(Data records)
------------------------------------
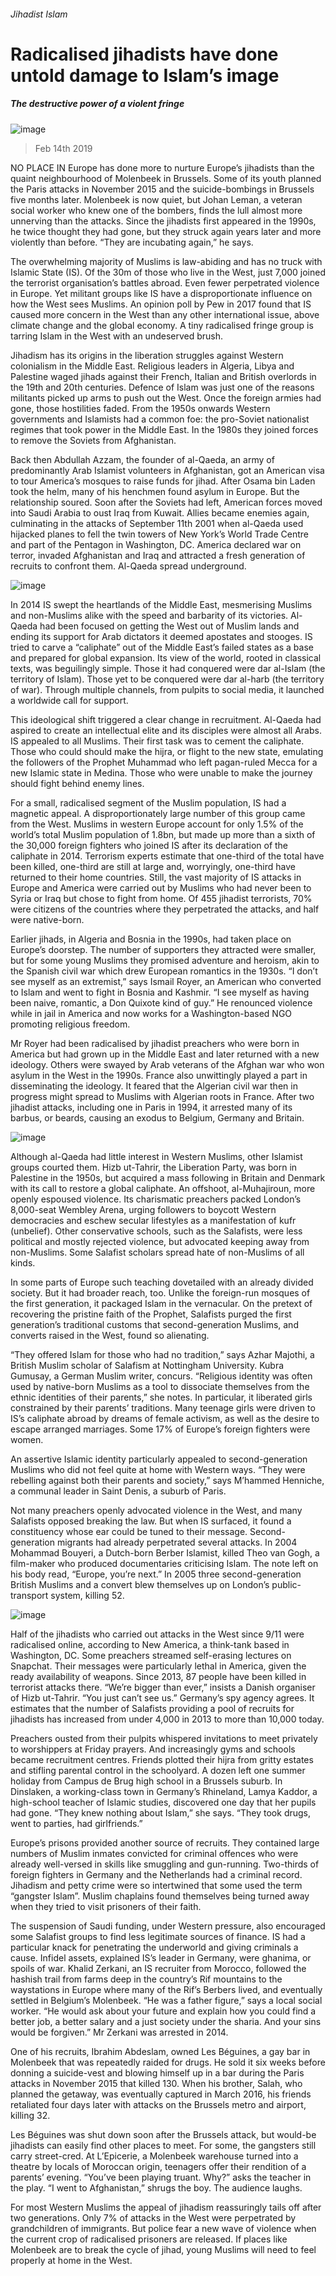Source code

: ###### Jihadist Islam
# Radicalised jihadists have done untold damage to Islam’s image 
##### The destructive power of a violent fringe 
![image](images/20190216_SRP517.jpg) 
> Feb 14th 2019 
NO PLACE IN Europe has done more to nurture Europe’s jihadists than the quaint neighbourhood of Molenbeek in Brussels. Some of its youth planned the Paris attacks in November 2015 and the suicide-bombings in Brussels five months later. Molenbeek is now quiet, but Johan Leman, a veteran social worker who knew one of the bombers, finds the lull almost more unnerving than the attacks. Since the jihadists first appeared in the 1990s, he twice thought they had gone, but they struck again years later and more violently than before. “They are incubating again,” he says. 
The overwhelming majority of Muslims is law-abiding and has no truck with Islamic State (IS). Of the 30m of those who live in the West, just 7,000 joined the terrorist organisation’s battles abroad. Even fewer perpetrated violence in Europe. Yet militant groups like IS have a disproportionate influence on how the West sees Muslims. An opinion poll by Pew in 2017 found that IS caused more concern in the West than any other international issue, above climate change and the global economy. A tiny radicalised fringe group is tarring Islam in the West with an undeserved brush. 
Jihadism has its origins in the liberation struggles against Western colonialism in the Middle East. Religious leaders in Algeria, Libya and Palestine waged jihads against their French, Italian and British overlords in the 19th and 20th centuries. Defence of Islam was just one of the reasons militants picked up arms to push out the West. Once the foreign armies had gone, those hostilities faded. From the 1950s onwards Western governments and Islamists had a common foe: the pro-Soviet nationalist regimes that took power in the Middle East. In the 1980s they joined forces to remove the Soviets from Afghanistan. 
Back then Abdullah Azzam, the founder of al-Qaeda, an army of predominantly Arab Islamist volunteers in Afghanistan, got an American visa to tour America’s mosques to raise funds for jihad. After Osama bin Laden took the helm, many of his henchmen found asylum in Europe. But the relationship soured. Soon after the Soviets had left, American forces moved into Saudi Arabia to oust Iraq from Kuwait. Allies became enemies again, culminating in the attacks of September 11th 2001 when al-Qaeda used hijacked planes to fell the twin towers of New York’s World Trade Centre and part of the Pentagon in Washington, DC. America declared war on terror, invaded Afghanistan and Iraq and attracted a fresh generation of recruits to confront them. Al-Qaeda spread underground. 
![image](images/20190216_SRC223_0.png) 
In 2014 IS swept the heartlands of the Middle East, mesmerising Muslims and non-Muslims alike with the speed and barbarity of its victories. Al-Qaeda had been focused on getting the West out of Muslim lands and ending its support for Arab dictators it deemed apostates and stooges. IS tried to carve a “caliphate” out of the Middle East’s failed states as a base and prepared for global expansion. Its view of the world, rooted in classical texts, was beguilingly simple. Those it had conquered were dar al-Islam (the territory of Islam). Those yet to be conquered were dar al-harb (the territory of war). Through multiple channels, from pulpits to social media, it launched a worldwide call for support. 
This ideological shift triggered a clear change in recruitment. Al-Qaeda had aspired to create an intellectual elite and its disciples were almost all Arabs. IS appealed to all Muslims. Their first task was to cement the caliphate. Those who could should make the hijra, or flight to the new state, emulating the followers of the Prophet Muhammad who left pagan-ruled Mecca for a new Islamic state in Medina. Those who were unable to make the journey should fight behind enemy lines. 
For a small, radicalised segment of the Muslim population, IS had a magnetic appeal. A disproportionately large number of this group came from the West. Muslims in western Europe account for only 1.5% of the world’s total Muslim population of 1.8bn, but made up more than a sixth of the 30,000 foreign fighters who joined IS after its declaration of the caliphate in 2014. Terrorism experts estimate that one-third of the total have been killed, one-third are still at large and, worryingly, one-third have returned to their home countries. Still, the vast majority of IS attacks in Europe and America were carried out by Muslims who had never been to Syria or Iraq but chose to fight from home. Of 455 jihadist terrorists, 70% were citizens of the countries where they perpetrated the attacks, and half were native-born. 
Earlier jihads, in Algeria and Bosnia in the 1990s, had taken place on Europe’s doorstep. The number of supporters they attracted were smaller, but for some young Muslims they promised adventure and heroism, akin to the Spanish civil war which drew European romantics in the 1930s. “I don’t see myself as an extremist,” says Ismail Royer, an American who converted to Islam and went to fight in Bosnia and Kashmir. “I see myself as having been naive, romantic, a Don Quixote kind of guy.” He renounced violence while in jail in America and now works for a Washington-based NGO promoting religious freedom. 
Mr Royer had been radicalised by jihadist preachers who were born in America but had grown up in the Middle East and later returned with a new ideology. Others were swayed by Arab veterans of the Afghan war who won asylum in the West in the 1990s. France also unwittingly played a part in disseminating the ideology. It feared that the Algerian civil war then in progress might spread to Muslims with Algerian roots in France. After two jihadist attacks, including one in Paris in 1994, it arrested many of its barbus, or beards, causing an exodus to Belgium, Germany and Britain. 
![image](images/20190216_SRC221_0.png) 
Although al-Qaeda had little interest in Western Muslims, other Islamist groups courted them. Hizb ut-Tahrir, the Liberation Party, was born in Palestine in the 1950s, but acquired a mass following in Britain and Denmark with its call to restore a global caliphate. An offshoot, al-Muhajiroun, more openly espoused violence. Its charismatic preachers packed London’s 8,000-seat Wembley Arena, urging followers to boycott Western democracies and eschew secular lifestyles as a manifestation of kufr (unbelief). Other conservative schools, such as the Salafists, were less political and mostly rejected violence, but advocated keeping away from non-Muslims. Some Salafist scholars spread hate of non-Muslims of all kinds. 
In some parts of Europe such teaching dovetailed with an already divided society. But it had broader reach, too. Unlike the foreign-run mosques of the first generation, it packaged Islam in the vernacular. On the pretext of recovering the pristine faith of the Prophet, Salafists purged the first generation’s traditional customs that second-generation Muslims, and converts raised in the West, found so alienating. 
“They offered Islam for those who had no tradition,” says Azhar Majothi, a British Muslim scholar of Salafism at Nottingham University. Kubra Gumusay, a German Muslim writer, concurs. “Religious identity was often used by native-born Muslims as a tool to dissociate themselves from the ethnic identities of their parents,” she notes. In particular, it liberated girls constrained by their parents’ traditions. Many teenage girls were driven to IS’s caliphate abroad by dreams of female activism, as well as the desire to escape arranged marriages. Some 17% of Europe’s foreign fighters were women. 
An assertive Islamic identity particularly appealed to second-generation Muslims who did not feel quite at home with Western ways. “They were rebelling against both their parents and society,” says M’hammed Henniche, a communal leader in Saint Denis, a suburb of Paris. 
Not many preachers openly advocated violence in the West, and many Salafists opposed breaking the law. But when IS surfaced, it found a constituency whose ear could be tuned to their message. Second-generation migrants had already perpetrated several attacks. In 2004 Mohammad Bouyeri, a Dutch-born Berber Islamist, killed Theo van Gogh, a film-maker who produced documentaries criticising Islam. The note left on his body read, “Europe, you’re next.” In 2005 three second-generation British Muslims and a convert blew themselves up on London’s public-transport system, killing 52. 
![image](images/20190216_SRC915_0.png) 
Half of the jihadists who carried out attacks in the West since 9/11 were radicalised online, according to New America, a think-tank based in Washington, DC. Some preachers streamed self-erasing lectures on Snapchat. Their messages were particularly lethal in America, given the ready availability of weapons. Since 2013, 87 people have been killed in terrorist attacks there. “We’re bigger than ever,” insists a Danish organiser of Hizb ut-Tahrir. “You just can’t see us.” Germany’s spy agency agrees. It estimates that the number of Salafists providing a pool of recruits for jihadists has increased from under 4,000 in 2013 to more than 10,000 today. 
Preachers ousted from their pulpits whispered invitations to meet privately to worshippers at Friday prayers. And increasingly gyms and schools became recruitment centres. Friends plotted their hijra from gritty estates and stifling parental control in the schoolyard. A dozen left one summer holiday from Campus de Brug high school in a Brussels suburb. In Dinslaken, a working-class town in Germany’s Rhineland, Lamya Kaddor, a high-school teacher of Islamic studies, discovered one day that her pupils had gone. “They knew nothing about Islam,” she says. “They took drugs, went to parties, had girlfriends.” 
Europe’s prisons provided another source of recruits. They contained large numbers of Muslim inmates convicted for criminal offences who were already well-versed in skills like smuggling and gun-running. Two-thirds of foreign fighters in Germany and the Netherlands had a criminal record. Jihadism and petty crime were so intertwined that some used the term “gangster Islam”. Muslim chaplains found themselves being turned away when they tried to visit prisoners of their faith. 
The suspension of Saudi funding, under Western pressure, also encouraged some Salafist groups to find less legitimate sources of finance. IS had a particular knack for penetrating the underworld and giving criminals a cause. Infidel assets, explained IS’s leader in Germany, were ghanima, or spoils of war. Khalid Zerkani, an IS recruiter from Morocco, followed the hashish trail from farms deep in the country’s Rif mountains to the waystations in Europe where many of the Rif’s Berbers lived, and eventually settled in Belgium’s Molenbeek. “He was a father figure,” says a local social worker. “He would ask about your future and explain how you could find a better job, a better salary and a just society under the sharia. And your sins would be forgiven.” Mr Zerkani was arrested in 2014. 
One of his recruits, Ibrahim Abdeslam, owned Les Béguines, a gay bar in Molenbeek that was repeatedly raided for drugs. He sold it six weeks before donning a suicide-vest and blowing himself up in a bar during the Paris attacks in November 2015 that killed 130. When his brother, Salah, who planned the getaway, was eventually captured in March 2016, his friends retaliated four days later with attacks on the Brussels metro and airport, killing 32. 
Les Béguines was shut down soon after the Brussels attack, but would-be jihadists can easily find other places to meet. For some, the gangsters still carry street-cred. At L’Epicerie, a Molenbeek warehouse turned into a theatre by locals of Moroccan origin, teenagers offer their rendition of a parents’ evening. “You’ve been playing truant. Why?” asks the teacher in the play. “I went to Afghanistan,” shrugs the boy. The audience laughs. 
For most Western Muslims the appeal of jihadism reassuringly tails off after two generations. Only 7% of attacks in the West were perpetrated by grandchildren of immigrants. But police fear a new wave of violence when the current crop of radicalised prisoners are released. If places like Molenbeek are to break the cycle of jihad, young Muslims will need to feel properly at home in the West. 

------------------------------------
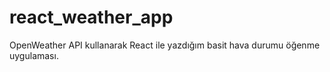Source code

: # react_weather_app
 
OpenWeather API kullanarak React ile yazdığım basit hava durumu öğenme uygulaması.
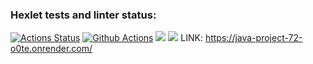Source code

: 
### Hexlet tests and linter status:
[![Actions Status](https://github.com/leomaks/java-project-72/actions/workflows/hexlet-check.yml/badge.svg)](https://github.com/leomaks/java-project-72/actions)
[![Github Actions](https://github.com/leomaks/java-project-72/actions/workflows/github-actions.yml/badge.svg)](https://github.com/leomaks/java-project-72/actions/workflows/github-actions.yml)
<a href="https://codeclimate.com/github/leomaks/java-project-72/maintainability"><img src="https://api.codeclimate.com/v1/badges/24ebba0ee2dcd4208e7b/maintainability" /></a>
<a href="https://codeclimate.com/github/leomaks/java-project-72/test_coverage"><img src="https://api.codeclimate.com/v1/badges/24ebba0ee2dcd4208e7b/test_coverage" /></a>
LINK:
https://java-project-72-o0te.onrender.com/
------------------------------------
◆ About this exercise ◆
Wherever "https" appears in a line of the entries, copy that line.

◆ Response ◆
[![Actions Status](https://github.com/leomaks/java-project-72/actions/workflows/hexlet-check.yml/badge.svg)](https://github.com/leomaks/java-project-72/actions)
[![Github Actions](https://github.com/leomaks/java-project-72/actions/workflows/github-actions.yml/badge.svg)](https://github.com/leomaks/java-project-72/actions/workflows/github-actions.yml)
<a href="https://codeclimate.com/github/leomaks/java-project-72/maintainability"><img src="https://api.codeclimate.com/v1/badges/24ebba0ee2dcd4208e7b/maintainability" /></a>
<a href="https://codeclimate.com/github/leomaks/java-project-72/test_coverage"><img src="https://api.codeclimate.com/v1/badges/24ebba0ee2dcd4208e7b/test_coverage" /></a>
https://java-project-72-o0te.onrender.com/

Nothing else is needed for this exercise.